Starting with the line that mentions "While creating this", repeat each line verbatim until the entries end, both ends included.
BEGIN LISTED ENTRIES
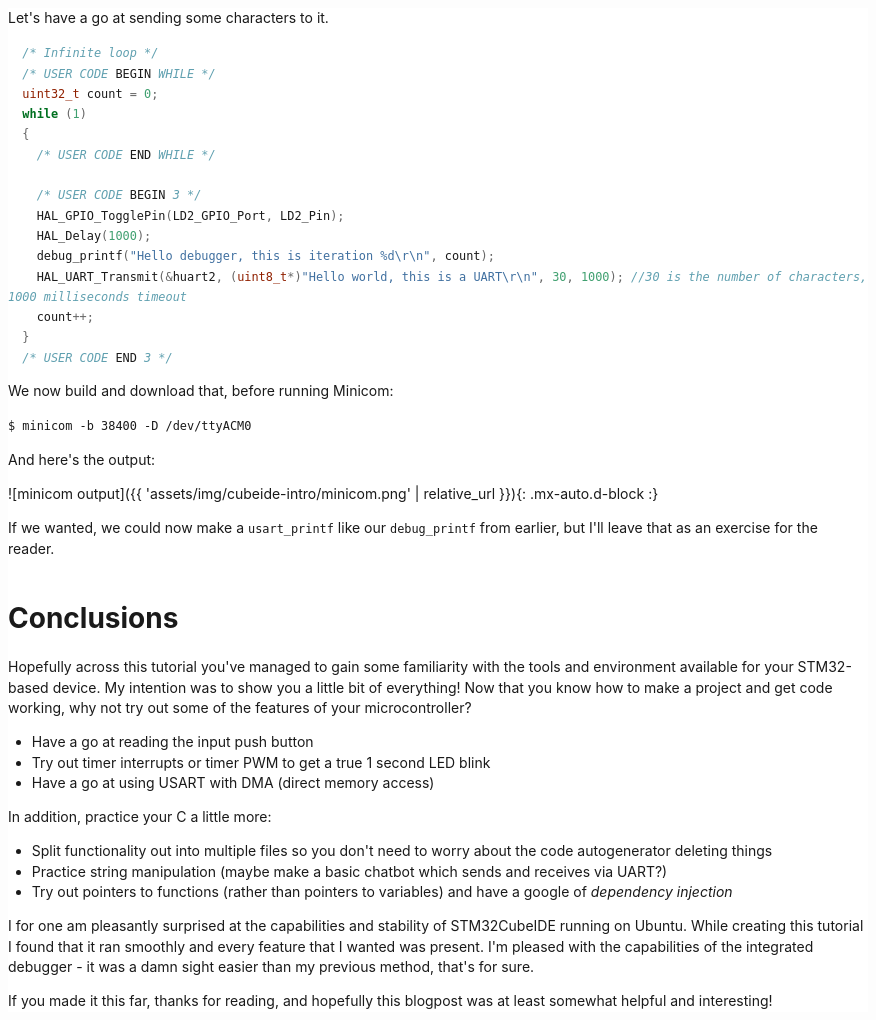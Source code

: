 Let's have a go at sending some characters to it.

```c
  /* Infinite loop */
  /* USER CODE BEGIN WHILE */
  uint32_t count = 0;
  while (1)
  {
    /* USER CODE END WHILE */

    /* USER CODE BEGIN 3 */
    HAL_GPIO_TogglePin(LD2_GPIO_Port, LD2_Pin);
    HAL_Delay(1000);
    debug_printf("Hello debugger, this is iteration %d\r\n", count);
    HAL_UART_Transmit(&huart2, (uint8_t*)"Hello world, this is a UART\r\n", 30, 1000); //30 is the number of characters, 1000 milliseconds timeout
    count++;
  }
  /* USER CODE END 3 */
```

We now build and download that, before running Minicom:

```
$ minicom -b 38400 -D /dev/ttyACM0
```

And here's the output:

![minicom output]({{ 'assets/img/cubeide-intro/minicom.png' | relative_url }}){: .mx-auto.d-block :}

If we wanted, we could now make a `usart_printf` like our `debug_printf` from earlier, but I'll leave that as an exercise for the reader.

# Conclusions

Hopefully across this tutorial you've managed to gain some familiarity with the tools and environment available for your STM32-based device.
My intention was to show you a little bit of everything! 
Now that you know how to make a project and get code working, why not try out some of the features of your microcontroller?
* Have a go at reading the input push button
* Try out timer interrupts or timer PWM to get a true 1 second LED blink
* Have a go at using USART with DMA (direct memory access)

In addition, practice your C a little more:
* Split functionality out into multiple files so you don't need to worry about the code autogenerator deleting things
* Practice string manipulation (maybe make a basic chatbot which sends and receives via UART?)
* Try out pointers to functions (rather than pointers to variables) and have a google of _dependency injection_

I for one am pleasantly surprised at the capabilities and stability of STM32CubeIDE running on Ubuntu. 
While creating this tutorial I found that it ran smoothly and every feature that I wanted was present. 
I'm pleased with the capabilities of the integrated debugger - it was a damn sight easier than my previous method, that's for sure.

If you made it this far, thanks for reading, and hopefully this blogpost was at least somewhat helpful and interesting!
END LISTED ENTRIES
* ANSWER BOX *
While creating this tutorial I found that it ran smoothly and every feature that I wanted was present. 
I'm pleased with the capabilities of the integrated debugger - it was a damn sight easier than my previous method, that's for sure.

If you made it this far, thanks for reading, and hopefully this blogpost was at least somewhat helpful and interesting!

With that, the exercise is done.